[Source texts of formatted documents]
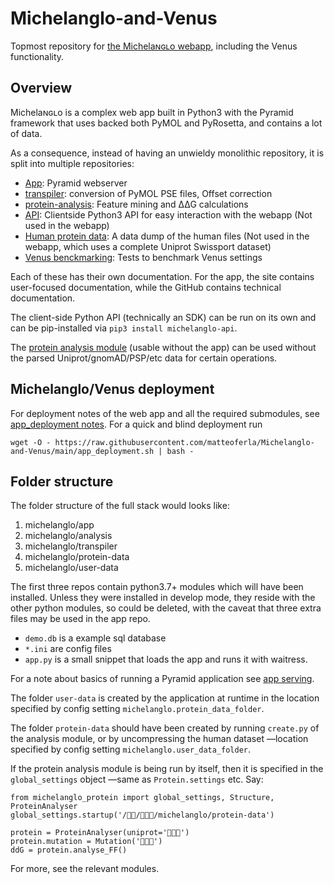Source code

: # Michelanglo-and-Venus
Topmost repository for [the Michelaɴɢʟo webapp](https://michelanglo.sgc.ox.ac.uk/), including the Venus functionality.

## Overview
Michelaɴɢʟo is a complex web app built in Python3 with the Pyramid framework that uses backed both PyMOL and PyRosetta,
and contains a lot of data.

As a consequence, instead of having an unwieldy monolithic repository, it is split into multiple repositories:

* [App](https://github.com/matteoferla/MichelaNGLo-app):  Pyramid webserver
* [transpiler](https://github.com/matteoferla/MichelaNGLo-transpiler): conversion of PyMOL PSE files, Offset correction
* [protein-analysis](https://github.com/matteoferla/MichelaNGLo-protein-module): Feature mining and ∆∆G calculations
* [API](https://github.com/matteoferla/MichelaNGLo-api): Clientside Python3 API for easy interaction with the webapp (Not used in the webapp)
* [Human protein data](https://github.com/matteoferla/MichelaNGLo-human-protein-data): A data dump of the human files (Not used in the webapp, which uses a complete Uniprot Swissport dataset)
* [Venus benckmarking](https://github.com/matteoferla/validation_of_venus_ddG): Tests to benchmark Venus settings

Each of these has their own documentation. For the app, the site contains user-focused documentation, 
while the GitHub contains technical documentation.

The client-side Python API (technically an SDK) can be run on its own and can be pip-installed via `pip3 install michelanglo-api`.

The [protein analysis module](https://github.com/matteoferla/MichelaNGLo-protein-module) (usable without the app) can be used without the parsed Uniprot/gnomAD/PSP/etc data
for certain operations.

## Michelanglo/Venus deployment

For deployment notes of the web app and all the required submodules, see [app_deployment notes](app_deployment.md).
For a quick and blind deployment run

    wget -O - https://raw.githubusercontent.com/matteoferla/Michelanglo-and-Venus/main/app_deployment.sh | bash -
    

## Folder structure

The folder structure of the full stack would looks like:

1. michelanglo/app
2. michelanglo/analysis
3. michelanglo/transpiler
4. michelanglo/protein-data
5. michelanglo/user-data
    
The first three repos contain python3.7+ modules which will have been installed.
Unless they were installed in develop mode, they reside with
the other python modules, so could be deleted, with the caveat that three extra files may be used in the app repo.

* `demo.db` is a example sql database
* `*.ini` are config files
* `app.py` is a small snippet that loads the app and runs it with waitress.

For a note about basics of running a Pyramid application see [app serving](app_serving.md).

The folder `user-data` is created by the application at runtime
in the location specified by config setting `michelanglo.protein_data_folder`.

The folder `protein-data` should have been created by running `create.py` of the analysis module,
or by uncompressing the human dataset —location specified by config setting `michelanglo.user_data_folder`.

If the protein analysis module is being run by itself, then it is specified in the `global_settings`
object —same as `Protein.settings` etc. Say: 

    from michelanglo_protein import global_settings, Structure, ProteinAnalyser
    global_settings.startup('/👾👾/👾👾👾/michelanglo/protein-data')
    
    protein = ProteinAnalyser(uniprot='👾👾👾')
    protein.mutation = Mutation('👾👾👾')
    ddG = protein.analyse_FF()

For more, see the relevant modules.
                          

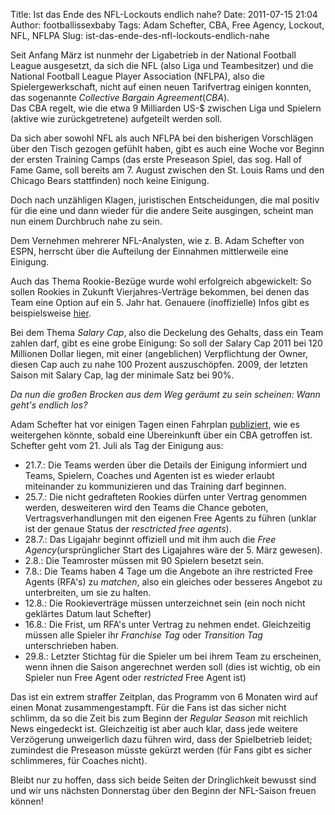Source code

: Title: Ist das Ende des NFL-Lockouts endlich nahe?
Date: 2011-07-15 21:04
Author: footballissexbaby
Tags: Adam Schefter, CBA, Free Agency, Lockout, NFL, NFLPA
Slug: ist-das-ende-des-nfl-lockouts-endlich-nahe

Seit Anfang März ist nunmehr der Ligabetrieb in der National Football
League ausgesetzt, da sich die NFL (also Liga und Teambesitzer) und die
National Football League Player Association (NFLPA), also die
Spielergewerkschaft, nicht auf einen neuen Tarifvertrag einigen konnten,
das sogenannte *Collective Bargain Agreement*(*CBA*).   
Das CBA regelt, wie die etwa 9 Milliarden US-\$ zwischen Liga und
Spielern (aktive wie zurückgetretene) aufgeteilt werden soll.

Da sich aber sowohl NFL als auch NFLPA bei den bisherigen Vorschlägen
über den Tisch gezogen gefühlt haben, gibt es auch eine Woche vor Beginn
der ersten Training Camps (das erste Preseason Spiel, das sog. Hall of
Fame Game, soll bereits am 7. August zwischen den St. Louis Rams und den
Chicago Bears stattfinden) noch keine Einigung.

Doch nach unzähligen Klagen, juristischen Entscheidungen, die mal
positiv für die eine und dann wieder für die andere Seite ausgingen,
scheint man nun einem Durchbruch nahe zu sein.

Dem Vernehmen mehrerer NFL-Analysten, wie z. B. Adam Schefter von ESPN,
herrscht über die Aufteilung der Einnahmen mittlerweile eine Einigung.

Auch das Thema Rookie-Bezüge wurde wohl erfolgreich abgewickelt: So
sollen Rookies in Zukunft Vierjahres-Verträge bekommen, bei denen das
Team eine Option auf ein 5. Jahr hat. Genauere (inoffizielle) Infos gibt
es beispielsweise [hier][].

Bei dem Thema *Salary Cap*, also die Deckelung des Gehalts, dass ein
Team zahlen darf, gibt es eine grobe Einigung: So soll der Salary Cap
2011 bei 120 Millionen Dollar liegen, mit einer (angeblichen)
Verpflichtung der Owner, diesen Cap auch zu nahe 100 Prozent
auszuschöpfen. 2009, der letzten Saison mit Salary Cap, lag der minimale
Satz bei 90%.

*Da nun die großen Brocken aus dem Weg geräumt zu sein scheinen: Wann
geht's endlich los?*

Adam Schefter hat vor einigen Tagen einen Fahrplan [publiziert,][] wie
es weitergehen könnte, sobald eine Übereinkunft über ein CBA getroffen
ist. Schefter geht vom 21. Juli als Tag der Einigung aus:

-   21.7.: Die Teams werden über die Details der Einigung informiert und
    Teams, Spielern, Coaches und Agenten ist es wieder erlaubt
    miteinander zu kommunizieren und das Training darf beginnen.
-   25.7.: Die nicht gedrafteten Rookies dürfen unter Vertrag genommen
    werden, desweiteren wird den Teams die Chance geboten,
    Vertragsverhandlungen mit den eigenen Free Agents zu führen (unklar
    ist der genaue Status der *resctricted free agents*).
-   28.7.: Das Ligajahr beginnt offiziell und mit ihm auch die *Free
    Agency*(ursprünglicher Start des Ligajahres wäre der 5. März
    gewesen).
-   2.8.: Die Teamroster müssen mit 90 Spielern besetzt sein.
-   7.8.: Die Teams haben 4 Tage um die Angebote an ihre restricted Free
    Agents (RFA's) zu *matchen*, also ein gleiches oder besseres Angebot
    zu unterbreiten, um sie zu halten.
-   12.8.: Die Rookieverträge müssen unterzeichnet sein (ein noch nicht
    geklärtes Datum laut Schefter)
-   16.8.: Die Frist, um RFA's unter Vertrag zu nehmen endet.
    Gleichzeitig müssen alle Spieler ihr *Franchise Tag* oder
    *Transition Tag* unterschrieben haben.
-   29.8.: Letzter Stichtag für die Spieler um bei ihrem Team zu
    erscheinen, wenn ihnen die Saison angerechnet werden soll (dies ist
    wichtig, ob ein Spieler nun Free Agent oder *restricted* Free Agent
    ist)

Das ist ein extrem straffer Zeitplan, das Programm von 6 Monaten wird
auf einen Monat zusammengestampft. Für die Fans ist das sicher nicht
schlimm, da so die Zeit bis zum Beginn der *Regular Season* mit
reichlich News eingedeckt ist. Gleichzeitig ist aber auch klar, dass
jede weitere Verzögerung unweigerlich dazu führen wird, dass der
Spielbetrieb leidet; zumindest die Preseason müsste gekürzt werden (für
Fans gibt es sicher schlimmeres, für Coaches nicht).

Bleibt nur zu hoffen, dass sich beide Seiten der Dringlichkeit bewusst
sind und wir uns nächsten Donnerstag über den Beginn der NFL-Saison
freuen können!

  [hier]: http://espn.go.com/nfl/story/_/id/6768521/nfl-lockout-owners-players-agree-rookie-wage-system-sources-say
  [publiziert,]: http://sports.espn.go.com/nfl/news/story?id=6756301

_EXERCISE INSTRUCTIONS_
Only one stretch of the records above is wanted: the lines between the one holding "sollen Rookies in" and the one holding "miteinander zu kommunizieren", inclusive, reproduced exactly.

_OUTPUT OF THE TASK_
sollen Rookies in Zukunft Vierjahres-Verträge bekommen, bei denen das
Team eine Option auf ein 5. Jahr hat. Genauere (inoffizielle) Infos gibt
es beispielsweise [hier][].

Bei dem Thema *Salary Cap*, also die Deckelung des Gehalts, dass ein
Team zahlen darf, gibt es eine grobe Einigung: So soll der Salary Cap
2011 bei 120 Millionen Dollar liegen, mit einer (angeblichen)
Verpflichtung der Owner, diesen Cap auch zu nahe 100 Prozent
auszuschöpfen. 2009, der letzten Saison mit Salary Cap, lag der minimale
Satz bei 90%.

*Da nun die großen Brocken aus dem Weg geräumt zu sein scheinen: Wann
geht's endlich los?*

Adam Schefter hat vor einigen Tagen einen Fahrplan [publiziert,][] wie
es weitergehen könnte, sobald eine Übereinkunft über ein CBA getroffen
ist. Schefter geht vom 21. Juli als Tag der Einigung aus:

-   21.7.: Die Teams werden über die Details der Einigung informiert und
    Teams, Spielern, Coaches und Agenten ist es wieder erlaubt
    miteinander zu kommunizieren und das Training darf beginnen.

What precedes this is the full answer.